第5話 マンドラゴラの夜泣き

 生まれ変わったような心地で玄関を開けた瞬間、赤ん坊の泣き声が聞こえた。信志は真っ青になってドアを閉めた。


 ついにマンドラゴラになったのか? 「自分はいじめの加害者だ」と認めたから?


 死はドア一枚を隔てて目前に迫っている。信志は立ち尽くした。でも、田中先生の人生を狂わせた罰なのかもしれない。

 お母さん、お義父さん、ありがとうございました。胸のうちで唱えて、また玄関を開けた。


 奥から確かに泣き声が聞こえる。即死を予想していた信志は戸惑いながら鉢に近寄った。

 大根はぐずっている。もしかして、号泣しない限り死なないのかも。その前に泣き止ませないと!!


「よしよーし。どうしたの」


 声をかけてみても泣き止まない。


「歌は好きかな? よいこ〜よいこ〜あなたはわたしのきれいな赤ちゃん〜」


 ヤケになって子守唄を歌うと、ぐずる声はだんだん小さくなって、止まった。

 汗をびっしょりかいていた。死は信志のすぐそばに迫る。深い深いため息をついて、床にへたり込んだまましばらく動けなかった。


 その日から、大根は夜泣きするようになった。歌を歌ってやると泣き止む。

 大根の黒はまた少し濃くなった気がする。おののいた信志は、本気で善行を積み上げると誓った。それから大根に「ドラコちゃん」と名前をつけてかわいがることにした。悪あがきだって何でもしてやる。


 夜泣きするドラコちゃんに子守唄を歌う。


「よいこ〜よいこ〜あなたはわたしの優しい赤ちゃん〜」


 ドラコちゃんに歌を歌う時間を大切に思うようになった。歌っている間は心が穏やかになる。

 ドラコちゃんのためにも、改心しよう。


 まずポイ捨てされた空き缶を拾った。中身が残っていて、靴にかかって汚れた。

 次に電車で親子に席を譲ろうと立ち上がった。ビシッとスーツで決めた若い男に割り込まれた。
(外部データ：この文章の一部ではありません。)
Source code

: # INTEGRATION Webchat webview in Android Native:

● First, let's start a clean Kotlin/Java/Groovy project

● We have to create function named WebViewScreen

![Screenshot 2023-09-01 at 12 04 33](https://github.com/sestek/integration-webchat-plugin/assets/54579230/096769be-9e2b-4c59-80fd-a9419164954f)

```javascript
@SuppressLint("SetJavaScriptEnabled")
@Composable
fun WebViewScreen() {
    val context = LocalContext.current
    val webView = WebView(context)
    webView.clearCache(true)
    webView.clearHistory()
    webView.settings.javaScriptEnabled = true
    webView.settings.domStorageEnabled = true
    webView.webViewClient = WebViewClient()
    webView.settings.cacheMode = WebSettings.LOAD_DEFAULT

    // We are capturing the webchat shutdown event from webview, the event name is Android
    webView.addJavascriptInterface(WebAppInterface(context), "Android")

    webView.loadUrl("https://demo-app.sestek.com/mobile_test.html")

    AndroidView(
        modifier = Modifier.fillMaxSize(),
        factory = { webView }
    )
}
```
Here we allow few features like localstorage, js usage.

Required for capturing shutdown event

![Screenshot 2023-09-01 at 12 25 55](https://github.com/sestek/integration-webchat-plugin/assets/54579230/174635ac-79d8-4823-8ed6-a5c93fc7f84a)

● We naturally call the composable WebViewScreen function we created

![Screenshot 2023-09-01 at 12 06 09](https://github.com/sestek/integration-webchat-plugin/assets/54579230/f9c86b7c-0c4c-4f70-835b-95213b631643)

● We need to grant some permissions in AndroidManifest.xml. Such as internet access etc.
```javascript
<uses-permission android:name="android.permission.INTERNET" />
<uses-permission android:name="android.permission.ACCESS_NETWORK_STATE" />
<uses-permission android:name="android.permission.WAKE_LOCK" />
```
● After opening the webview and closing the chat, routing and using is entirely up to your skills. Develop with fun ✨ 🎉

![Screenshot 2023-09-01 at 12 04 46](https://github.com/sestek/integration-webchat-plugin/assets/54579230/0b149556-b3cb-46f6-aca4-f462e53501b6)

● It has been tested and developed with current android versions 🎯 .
 善行ってのも楽じゃない、とへこたれてアパートに戻る途中で、また小学生のいじめ集団を見かけた。

 俺は「あっち側」だったんだ。下卑た卑劣な奴らの仲間だったんだ。

 近所の公立小学校に電話をかける。


「あの、小学生のいじめ、を見たので……」


 電話を取った教員は当惑した様子だった。おせっかいだったんだろう……。


 ドラコちゃんの色は少しだけ薄くなったようだが、まだ普通の大根とはかけ離れた黒だ。

 今の鉢は少し狭そうだ、と思って気づいた。もしかして、ドラコちゃんが鉢に収まらなくなったときがタイムリミットなんじゃないか!?

 親に謝ろう。俺に残された最大の善行はそれしかない。

 ずっと無視してきた母とのトークルームを開き、通話ボタンを押す。


「信志!? どうしたの!?」

「母さん……今までごめんなさい!!」


 信志は目に涙を溜めて謝った。だが母は無言だった。数秒の沈黙の間、信志は息を殺して母の言葉を待った。


「……もう養えない。反省したなら一人で生きてみなさい」


 一方的に切られた通話。

 信志は震えながらへたり込んだ。

 もう、部屋に閉じこもって将来の不安から逃げることはできない。家賃を払うために働いて、食費に、光熱費に……。

 ばくばくと鳴る心臓がうるさい。生きていると痛感させられる。生きるだけで金はかかる。

 大声で泣いた。俺はまさに今、終わりかけている。もう、ここまでなんじゃ……。


「フフフ〜ン」


 ハミングが聞こえた。


「ドラコちゃん!? 歌えるの!?」


 信志が繰り返し聴かせた子守唄だった。慈しみに満ちた響きだった。夕暮れの薄暗い部屋に、あたたかいメロディが細くたなびいた。信志は大粒の涙をこぼしながらその歌を聴いた。


 そして気づいた。ドラコちゃんの色が、白に近づいている!


 やっぱり母さんに謝らなきゃいけなかったんだ。信じてもらえなかったと不貞腐れて、世界を憎んで、母さんを憎んだ。それでも母さんは俺を信じて大学に通わせてくれる。それに甘えていた。

 人に信頼される男になろう。


 そのとき玄関のチャイムが鳴って、ドラコちゃんのハミングが止まった。